Trial 1 consisted of 185 patients with COPD, who were either randomized to receive acetazolamide (125 mg in the morning and 250 mg in the evening) or placebo capsules before climbing to 3100 meters of elevation and being monitored for altitude illness. The primary outcome was the incidence of altitude-related adverse health effects (ARAHE), which included hypoxemia, headache, and other severe symptoms. The results demonstrated a significant reduction in the incidence of AHARE in COPD patients who received acetazolamide as compared with those who received placebo (49% vs.76%).
Although acetazolamide reduced the incidence of adverse effects of altitude in a population of patients with COPD, nearly half the patients still experienced severe symptoms related to altitude. Given this, Lauren’s mother may want to reconsider traveling with her daughter to Mount Kilimanjaro and opt to explore the rest of Tanzania instead.
The following NEJM Journal Watch summary provides more details of these studies.
Thomas L. Schwenk, MD, reviewing Furian M et al. NEJM Evidence 2022 Jan
The increasing frequency of adventure travel to mountain destinations by patients considered to be at excess risk for high-altitude illness prompted investigators from Switzerland and the Kyrgyz Republic to conduct two randomized trials of acetazolamide to prevent altitude illness. One study involved 185 patients with mostly moderate chronic obstructive pulmonary disease (COPD; mean forced expiratory volume in 1 second [FEV1], 63%), and another involved 349 healthy lowlanders (mean age, 53). In both trials, participants were assessed at 2500 feet elevation and treated with acetazolamide (125 mg in the morning and 250 mg at night) or placebo starting 24 hours before ascending to 10,100 feet for 48 hours. (This is a U.S. FDA-approved indication for acetazolamide.)
In the COPD study, patients were assessed with a composite measure of acute mountain sickness (i.e., headache, myalgia, nausea), more-severe symptoms of hypoxemia (oxygen saturation, <80% for >30 minutes, or <75% for >15 minutes), and other severe cardiovascular symptoms. The incidence of altitude illness was reduced from 76% in the placebo group to 49% in the acetazolamide group. In the healthy population, only acute mountain sickness was assessed; incidence was reduced from 32% to 22% with acetazolamide treatment.

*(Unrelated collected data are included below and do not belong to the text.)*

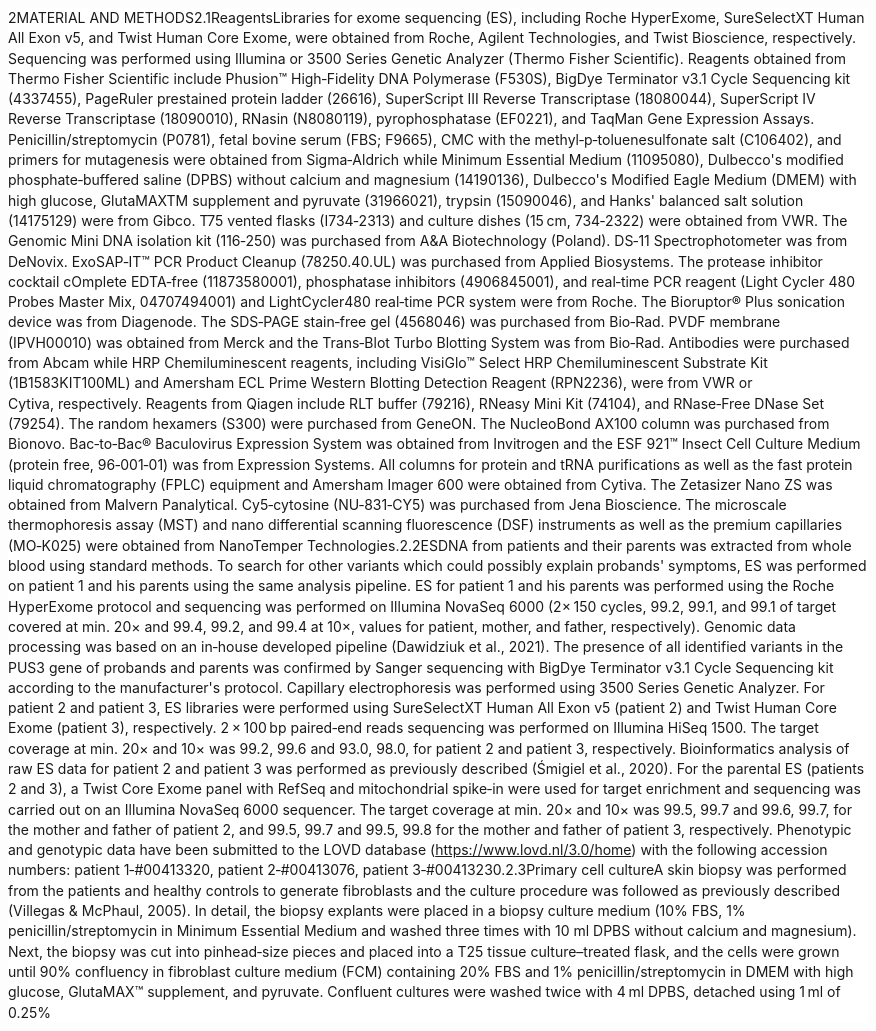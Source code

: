 2MATERIAL AND METHODS2.1ReagentsLibraries for exome sequencing (ES), including Roche HyperExome, SureSelectXT Human All Exon v5, and Twist Human Core Exome, were obtained from Roche, Agilent Technologies, and Twist Bioscience, respectively. Sequencing was performed using Illumina or 3500 Series Genetic Analyzer (Thermo Fisher Scientific). Reagents obtained from Thermo Fisher Scientific include Phusion™ High‐Fidelity DNA Polymerase (F530S), BigDye Terminator v3.1 Cycle Sequencing kit (4337455), PageRuler prestained protein ladder (26616), SuperScript III Reverse Transcriptase (18080044), SuperScript IV Reverse Transcriptase (18090010), RNasin (N8080119), pyrophosphatase (EF0221), and TaqMan Gene Expression Assays. Penicillin/streptomycin (P0781), fetal bovine serum (FBS; F9665), CMC with the methyl‐p‐toluenesulfonate salt (C106402), and primers for mutagenesis were obtained from Sigma‐Aldrich while Minimum Essential Medium (11095080), Dulbecco's modified phosphate‐buffered saline (DPBS) without calcium and magnesium (14190136), Dulbecco's Modified Eagle Medium (DMEM) with high glucose, GlutaMAXTM supplement and pyruvate (31966021), trypsin (15090046), and Hanks' balanced salt solution (14175129) were from Gibco. T75 vented flasks (I734‐2313) and culture dishes (15 cm, 734‐2322) were obtained from VWR. The Genomic Mini DNA isolation kit (116‐250) was purchased from A&A Biotechnology (Poland). DS‐11 Spectrophotometer was from DeNovix. ExoSAP‐IT™ PCR Product Cleanup (78250.40.UL) was purchased from Applied Biosystems. The protease inhibitor cocktail cOmplete EDTA‐free (11873580001), phosphatase inhibitors (4906845001), and real‐time PCR reagent (Light Cycler 480 Probes Master Mix, 04707494001) and LightCycler480 real‐time PCR system were from Roche. The Bioruptor® Plus sonication device was from Diagenode. The SDS‐PAGE stain‐free gel (4568046) was purchased from Bio‐Rad. PVDF membrane (IPVH00010) was obtained from Merck and the Trans‐Blot Turbo Blotting System was from Bio‐Rad. Antibodies were purchased from Abcam while HRP Chemiluminescent reagents, including VisiGlo™ Select HRP Chemiluminescent Substrate Kit (1B1583KIT100ML) and Amersham ECL Prime Western Blotting Detection Reagent (RPN2236), were from VWR or Cytiva, respectively. Reagents from Qiagen include RLT buffer (79216), RNeasy Mini Kit (74104), and RNase‐Free DNase Set (79254). The random hexamers (S300) were purchased from GeneON. The NucleoBond AX100 column was purchased from Bionovo. Bac‐to‐Bac® Baculovirus Expression System was obtained from Invitrogen and the ESF 921™ Insect Cell Culture Medium (protein free, 96‐001‐01) was from Expression Systems. All columns for protein and tRNA purifications as well as the fast protein liquid chromatography (FPLC) equipment and Amersham Imager 600 were obtained from Cytiva. The Zetasizer Nano ZS was obtained from Malvern Panalytical. Cy5‐cytosine (NU‐831‐CY5) was purchased from Jena Bioscience. The microscale thermophoresis assay (MST) and nano differential scanning fluorescence (DSF) instruments as well as the premium capillaries (MO‐K025) were obtained from NanoTemper Technologies.2.2ESDNA from patients and their parents was extracted from whole blood using standard methods. To search for other variants which could possibly explain probands' symptoms, ES was performed on patient 1 and his parents using the same analysis pipeline. ES for patient 1 and his parents was performed using the Roche HyperExome protocol and sequencing was performed on Illumina NovaSeq 6000 (2× 150 cycles, 99.2, 99.1, and 99.1 of target covered at min. 20× and 99.4, 99.2, and 99.4 at 10×, values for patient, mother, and father, respectively). Genomic data processing was based on an in‐house developed pipeline (Dawidziuk et al., 2021). The presence of all identified variants in the PUS3 gene of probands and parents was confirmed by Sanger sequencing with BigDye Terminator v3.1 Cycle Sequencing kit according to the manufacturer's protocol. Capillary electrophoresis was performed using 3500 Series Genetic Analyzer. For patient 2 and patient 3, ES libraries were performed using SureSelectXT Human All Exon v5 (patient 2) and Twist Human Core Exome (patient 3), respectively. 2 × 100 bp paired‐end reads sequencing was performed on Illumina HiSeq 1500. The target coverage at min. 20× and 10× was 99.2, 99.6 and 93.0, 98.0, for patient 2 and patient 3, respectively. Bioinformatics analysis of raw ES data for patient 2 and patient 3 was performed as previously described (Śmigiel et al., 2020). For the parental ES (patients 2 and 3), a Twist Core Exome panel with RefSeq and mitochondrial spike‐in were used for target enrichment and sequencing was carried out on an Illumina NovaSeq 6000 sequencer. The target coverage at min. 20× and 10× was 99.5, 99.7 and 99.6, 99.7, for the mother and father of patient 2, and 99.5, 99.7 and 99.5, 99.8 for the mother and father of patient 3, respectively. Phenotypic and genotypic data have been submitted to the LOVD database (https://www.lovd.nl/3.0/home) with the following accession numbers: patient 1‐#00413320, patient 2‐#00413076, patient 3‐#00413230.2.3Primary cell cultureA skin biopsy was performed from the patients and healthy controls to generate fibroblasts and the culture procedure was followed as previously described (Villegas & McPhaul, 2005). In detail, the biopsy explants were placed in a biopsy culture medium (10% FBS, 1% penicillin/streptomycin in Minimum Essential Medium and washed three times with 10 ml DPBS without calcium and magnesium). Next, the biopsy was cut into pinhead‐size pieces and placed into a T25 tissue culture–treated flask, and the cells were grown until 90% confluency in fibroblast culture medium (FCM) containing 20% FBS and 1% penicillin/streptomycin in DMEM with high glucose, GlutaMAX™ supplement, and pyruvate. Confluent cultures were washed twice with 4 ml DPBS, detached using 1 ml of 0.25%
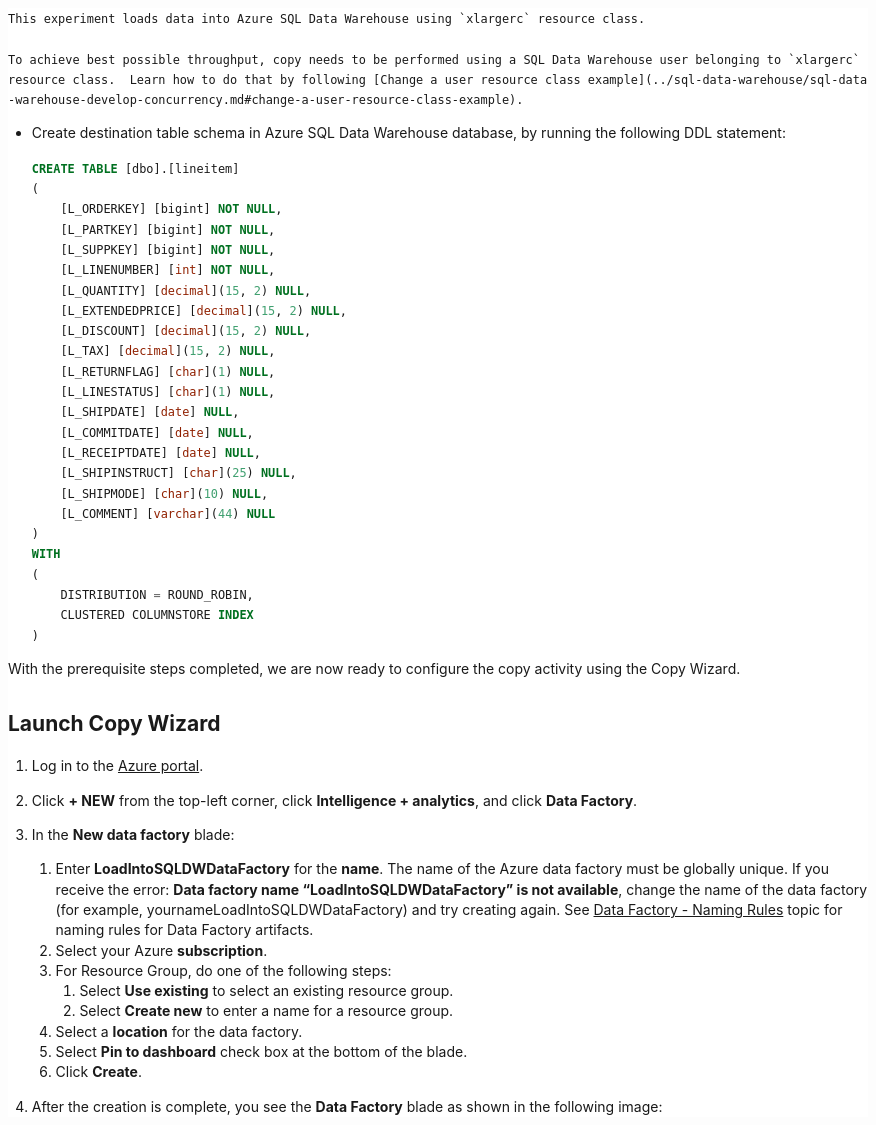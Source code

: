     This experiment loads data into Azure SQL Data Warehouse using `xlargerc` resource class.

    To achieve best possible throughput, copy needs to be performed using a SQL Data Warehouse user belonging to `xlargerc` resource class.  Learn how to do that by following [Change a user resource class example](../sql-data-warehouse/sql-data-warehouse-develop-concurrency.md#change-a-user-resource-class-example).  
* Create destination table schema in Azure SQL Data Warehouse database, by running the following DDL statement:

	```SQL  
    CREATE TABLE [dbo].[lineitem]
    (
        [L_ORDERKEY] [bigint] NOT NULL,
        [L_PARTKEY] [bigint] NOT NULL,
        [L_SUPPKEY] [bigint] NOT NULL,
        [L_LINENUMBER] [int] NOT NULL,
        [L_QUANTITY] [decimal](15, 2) NULL,
        [L_EXTENDEDPRICE] [decimal](15, 2) NULL,
        [L_DISCOUNT] [decimal](15, 2) NULL,
        [L_TAX] [decimal](15, 2) NULL,
        [L_RETURNFLAG] [char](1) NULL,
        [L_LINESTATUS] [char](1) NULL,
        [L_SHIPDATE] [date] NULL,
        [L_COMMITDATE] [date] NULL,
        [L_RECEIPTDATE] [date] NULL,
        [L_SHIPINSTRUCT] [char](25) NULL,
        [L_SHIPMODE] [char](10) NULL,
        [L_COMMENT] [varchar](44) NULL
    )
    WITH
    (
        DISTRIBUTION = ROUND_ROBIN,
        CLUSTERED COLUMNSTORE INDEX
    )
	```
With the prerequisite steps completed, we are now ready to configure the copy activity using the Copy Wizard.

## Launch Copy Wizard
1. Log in to the [Azure portal](https://portal.azure.com).
2. Click **+ NEW** from the top-left corner, click **Intelligence + analytics**, and click **Data Factory**.
3. In the **New data factory** blade:

   1. Enter **LoadIntoSQLDWDataFactory** for the **name**.
       The name of the Azure data factory must be globally unique. If you receive the error: **Data factory name “LoadIntoSQLDWDataFactory” is not available**, change the name of the data factory (for example, yournameLoadIntoSQLDWDataFactory) and try creating again. See [Data Factory - Naming Rules](data-factory-naming-rules.md) topic for naming rules for Data Factory artifacts.  
   2. Select your Azure **subscription**.
   3. For Resource Group, do one of the following steps:
      1. Select **Use existing** to select an existing resource group.
      2. Select **Create new** to enter a name for a resource group.
   4. Select a **location** for the data factory.
   5. Select **Pin to dashboard** check box at the bottom of the blade.  
   6. Click **Create**.
4. After the creation is complete, you see the **Data Factory** blade as shown in the following image:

Comment: Acetazolamide prevented some COPD patients from experiencing severe high-altitude symptoms, but nearly half still had substantial symptoms that required descent to a lower level. In my prior experience practicing at altitude, these results would not reassure me in advising patients with moderate-to-severe COPD about vacationing at high altitude, even with acetazolamide. The study that addressed healthy middle-aged lowlanders supports my experience with those patients; lack of cardiovascular comorbidity is more important than age. Risk for minor symptoms of acute mountain sickness is modest and is lowered further by acetazolamide.